Return, from the data below, each line that contains the word "lines".

BEGIN Data to examine

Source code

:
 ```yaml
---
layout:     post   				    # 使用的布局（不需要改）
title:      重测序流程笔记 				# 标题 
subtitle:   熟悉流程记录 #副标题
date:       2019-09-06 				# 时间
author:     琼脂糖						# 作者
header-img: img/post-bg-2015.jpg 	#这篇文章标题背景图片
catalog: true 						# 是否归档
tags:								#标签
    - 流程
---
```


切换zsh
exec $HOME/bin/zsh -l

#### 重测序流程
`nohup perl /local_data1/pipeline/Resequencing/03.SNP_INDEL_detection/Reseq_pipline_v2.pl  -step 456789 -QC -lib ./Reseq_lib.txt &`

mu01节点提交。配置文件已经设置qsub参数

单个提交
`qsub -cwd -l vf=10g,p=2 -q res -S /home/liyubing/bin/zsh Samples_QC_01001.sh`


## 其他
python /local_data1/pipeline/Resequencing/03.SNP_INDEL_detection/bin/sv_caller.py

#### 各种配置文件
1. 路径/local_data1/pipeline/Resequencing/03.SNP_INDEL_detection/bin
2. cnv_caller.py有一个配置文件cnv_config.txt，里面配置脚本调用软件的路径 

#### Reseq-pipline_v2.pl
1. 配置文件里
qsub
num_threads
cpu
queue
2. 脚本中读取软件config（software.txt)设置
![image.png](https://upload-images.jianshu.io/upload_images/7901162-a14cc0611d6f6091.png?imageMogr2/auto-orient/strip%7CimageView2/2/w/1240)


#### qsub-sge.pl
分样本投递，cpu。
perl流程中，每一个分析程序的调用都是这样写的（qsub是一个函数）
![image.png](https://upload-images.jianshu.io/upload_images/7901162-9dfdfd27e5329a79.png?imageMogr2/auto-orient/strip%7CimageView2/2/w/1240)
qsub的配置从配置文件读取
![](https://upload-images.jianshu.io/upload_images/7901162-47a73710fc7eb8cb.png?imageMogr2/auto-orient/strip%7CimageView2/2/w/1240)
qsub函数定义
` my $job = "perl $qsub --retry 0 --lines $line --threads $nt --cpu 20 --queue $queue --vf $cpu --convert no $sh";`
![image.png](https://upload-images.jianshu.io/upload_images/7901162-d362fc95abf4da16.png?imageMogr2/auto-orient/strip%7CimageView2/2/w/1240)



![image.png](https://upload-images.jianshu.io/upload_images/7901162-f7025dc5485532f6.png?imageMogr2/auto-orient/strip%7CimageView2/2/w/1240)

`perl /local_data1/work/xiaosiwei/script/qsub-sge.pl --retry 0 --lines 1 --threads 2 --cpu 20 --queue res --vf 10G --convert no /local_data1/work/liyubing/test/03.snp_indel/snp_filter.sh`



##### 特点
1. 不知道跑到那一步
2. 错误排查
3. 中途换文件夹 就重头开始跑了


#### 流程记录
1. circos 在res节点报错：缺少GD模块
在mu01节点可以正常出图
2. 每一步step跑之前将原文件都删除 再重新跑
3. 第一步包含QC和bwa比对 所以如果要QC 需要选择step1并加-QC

END Data to examine

## Answer for this exercise
` my $job = "perl $qsub --retry 0 --lines $line --threads $nt --cpu 20 --queue $queue --vf $cpu --convert no $sh";`
`perl /local_data1/work/xiaosiwei/script/qsub-sge.pl --retry 0 --lines 1 --threads 2 --cpu 20 --queue res --vf 10G --convert no /local_data1/work/liyubing/test/03.snp_indel/snp_filter.sh`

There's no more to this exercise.